Transcribe the records that follow, preserving every word.

Dataset entries:
○ ○ ○ ○ ○

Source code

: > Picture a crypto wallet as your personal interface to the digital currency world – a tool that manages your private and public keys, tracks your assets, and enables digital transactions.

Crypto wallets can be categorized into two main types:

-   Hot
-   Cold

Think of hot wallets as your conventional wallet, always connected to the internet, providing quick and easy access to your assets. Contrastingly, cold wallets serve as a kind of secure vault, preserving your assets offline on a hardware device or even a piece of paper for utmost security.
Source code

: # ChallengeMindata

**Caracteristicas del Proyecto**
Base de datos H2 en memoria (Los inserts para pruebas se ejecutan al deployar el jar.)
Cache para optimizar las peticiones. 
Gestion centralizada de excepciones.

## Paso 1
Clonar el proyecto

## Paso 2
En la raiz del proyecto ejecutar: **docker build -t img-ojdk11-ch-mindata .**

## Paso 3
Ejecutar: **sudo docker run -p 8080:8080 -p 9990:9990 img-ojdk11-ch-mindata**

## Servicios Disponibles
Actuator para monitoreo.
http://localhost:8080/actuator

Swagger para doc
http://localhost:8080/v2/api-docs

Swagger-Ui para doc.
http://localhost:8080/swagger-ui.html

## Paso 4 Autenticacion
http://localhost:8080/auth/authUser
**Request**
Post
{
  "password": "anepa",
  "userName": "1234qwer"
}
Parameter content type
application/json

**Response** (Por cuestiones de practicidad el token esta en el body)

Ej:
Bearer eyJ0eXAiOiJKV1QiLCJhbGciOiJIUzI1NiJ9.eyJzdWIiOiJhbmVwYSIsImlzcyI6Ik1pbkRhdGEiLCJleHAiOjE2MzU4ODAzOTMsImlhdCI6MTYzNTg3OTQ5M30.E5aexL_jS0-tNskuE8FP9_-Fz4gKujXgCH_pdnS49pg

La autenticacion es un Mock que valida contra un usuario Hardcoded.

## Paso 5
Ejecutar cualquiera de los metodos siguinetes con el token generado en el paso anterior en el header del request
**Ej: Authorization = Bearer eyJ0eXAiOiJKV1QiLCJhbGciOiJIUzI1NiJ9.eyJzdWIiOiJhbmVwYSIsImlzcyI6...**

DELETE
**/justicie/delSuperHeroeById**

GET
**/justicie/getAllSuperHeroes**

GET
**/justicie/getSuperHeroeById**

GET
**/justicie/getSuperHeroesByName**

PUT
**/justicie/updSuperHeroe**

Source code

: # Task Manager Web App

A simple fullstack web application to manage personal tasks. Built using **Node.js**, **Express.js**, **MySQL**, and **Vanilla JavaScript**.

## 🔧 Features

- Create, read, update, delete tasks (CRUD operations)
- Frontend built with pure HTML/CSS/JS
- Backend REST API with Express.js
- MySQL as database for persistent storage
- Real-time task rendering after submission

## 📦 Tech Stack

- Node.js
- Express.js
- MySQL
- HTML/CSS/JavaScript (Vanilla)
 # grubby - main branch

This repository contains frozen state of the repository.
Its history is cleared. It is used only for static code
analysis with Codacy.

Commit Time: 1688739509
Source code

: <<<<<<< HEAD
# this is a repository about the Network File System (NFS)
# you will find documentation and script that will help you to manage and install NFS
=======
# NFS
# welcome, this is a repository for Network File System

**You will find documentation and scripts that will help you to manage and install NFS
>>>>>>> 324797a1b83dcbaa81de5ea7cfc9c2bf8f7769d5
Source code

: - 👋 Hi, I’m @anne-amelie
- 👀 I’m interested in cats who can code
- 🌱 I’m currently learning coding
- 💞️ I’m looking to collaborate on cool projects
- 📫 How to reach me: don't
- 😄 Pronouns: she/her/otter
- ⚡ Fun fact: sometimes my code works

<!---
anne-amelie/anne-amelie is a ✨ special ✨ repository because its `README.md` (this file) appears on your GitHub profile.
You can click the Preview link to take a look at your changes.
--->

○ ○ ○ ○ ○

◆ PROBLEM SOLUTION
Source code

: > Picture a crypto wallet as your personal interface to the digital currency world – a tool that manages your private and public keys, tracks your assets, and enables digital transactions.

Crypto wallets can be categorized into two main types:

-   Hot
-   Cold

Think of hot wallets as your conventional wallet, always connected to the internet, providing quick and easy access to your assets. Contrastingly, cold wallets serve as a kind of secure vault, preserving your assets offline on a hardware device or even a piece of paper for utmost security.
Source code

: # ChallengeMindata

**Caracteristicas del Proyecto**
Base de datos H2 en memoria (Los inserts para pruebas se ejecutan al deployar el jar.)
Cache para optimizar las peticiones. 
Gestion centralizada de excepciones.

## Paso 1
Clonar el proyecto

## Paso 2
En la raiz del proyecto ejecutar: **docker build -t img-ojdk11-ch-mindata .**

## Paso 3
Ejecutar: **sudo docker run -p 8080:8080 -p 9990:9990 img-ojdk11-ch-mindata**

## Servicios Disponibles
Actuator para monitoreo.
http://localhost:8080/actuator

Swagger para doc
http://localhost:8080/v2/api-docs

Swagger-Ui para doc.
http://localhost:8080/swagger-ui.html

## Paso 4 Autenticacion
http://localhost:8080/auth/authUser
**Request**
Post
{
  "password": "anepa",
  "userName": "1234qwer"
}
Parameter content type
application/json

**Response** (Por cuestiones de practicidad el token esta en el body)

Ej:
Bearer eyJ0eXAiOiJKV1QiLCJhbGciOiJIUzI1NiJ9.eyJzdWIiOiJhbmVwYSIsImlzcyI6Ik1pbkRhdGEiLCJleHAiOjE2MzU4ODAzOTMsImlhdCI6MTYzNTg3OTQ5M30.E5aexL_jS0-tNskuE8FP9_-Fz4gKujXgCH_pdnS49pg

La autenticacion es un Mock que valida contra un usuario Hardcoded.

## Paso 5
Ejecutar cualquiera de los metodos siguinetes con el token generado en el paso anterior en el header del request
**Ej: Authorization = Bearer eyJ0eXAiOiJKV1QiLCJhbGciOiJIUzI1NiJ9.eyJzdWIiOiJhbmVwYSIsImlzcyI6...**

DELETE
**/justicie/delSuperHeroeById**

GET
**/justicie/getAllSuperHeroes**

GET
**/justicie/getSuperHeroeById**

GET
**/justicie/getSuperHeroesByName**

PUT
**/justicie/updSuperHeroe**

Source code

: # Task Manager Web App

A simple fullstack web application to manage personal tasks. Built using **Node.js**, **Express.js**, **MySQL**, and **Vanilla JavaScript**.

## 🔧 Features

- Create, read, update, delete tasks (CRUD operations)
- Frontend built with pure HTML/CSS/JS
- Backend REST API with Express.js
- MySQL as database for persistent storage
- Real-time task rendering after submission

## 📦 Tech Stack

- Node.js
- Express.js
- MySQL
- HTML/CSS/JavaScript (Vanilla)
 # grubby - main branch

This repository contains frozen state of the repository.
Its history is cleared. It is used only for static code
analysis with Codacy.

Commit Time: 1688739509
Source code

: <<<<<<< HEAD
# this is a repository about the Network File System (NFS)
# you will find documentation and script that will help you to manage and install NFS
=======
# NFS
# welcome, this is a repository for Network File System

**You will find documentation and scripts that will help you to manage and install NFS
>>>>>>> 324797a1b83dcbaa81de5ea7cfc9c2bf8f7769d5
Source code

: - 👋 Hi, I’m @anne-amelie
- 👀 I’m interested in cats who can code
- 🌱 I’m currently learning coding
- 💞️ I’m looking to collaborate on cool projects
- 📫 How to reach me: don't
- 😄 Pronouns: she/her/otter
- ⚡ Fun fact: sometimes my code works

<!---
anne-amelie/anne-amelie is a ✨ special ✨ repository because its `README.md` (this file) appears on your GitHub profile.
You can click the Preview link to take a look at your changes.
--->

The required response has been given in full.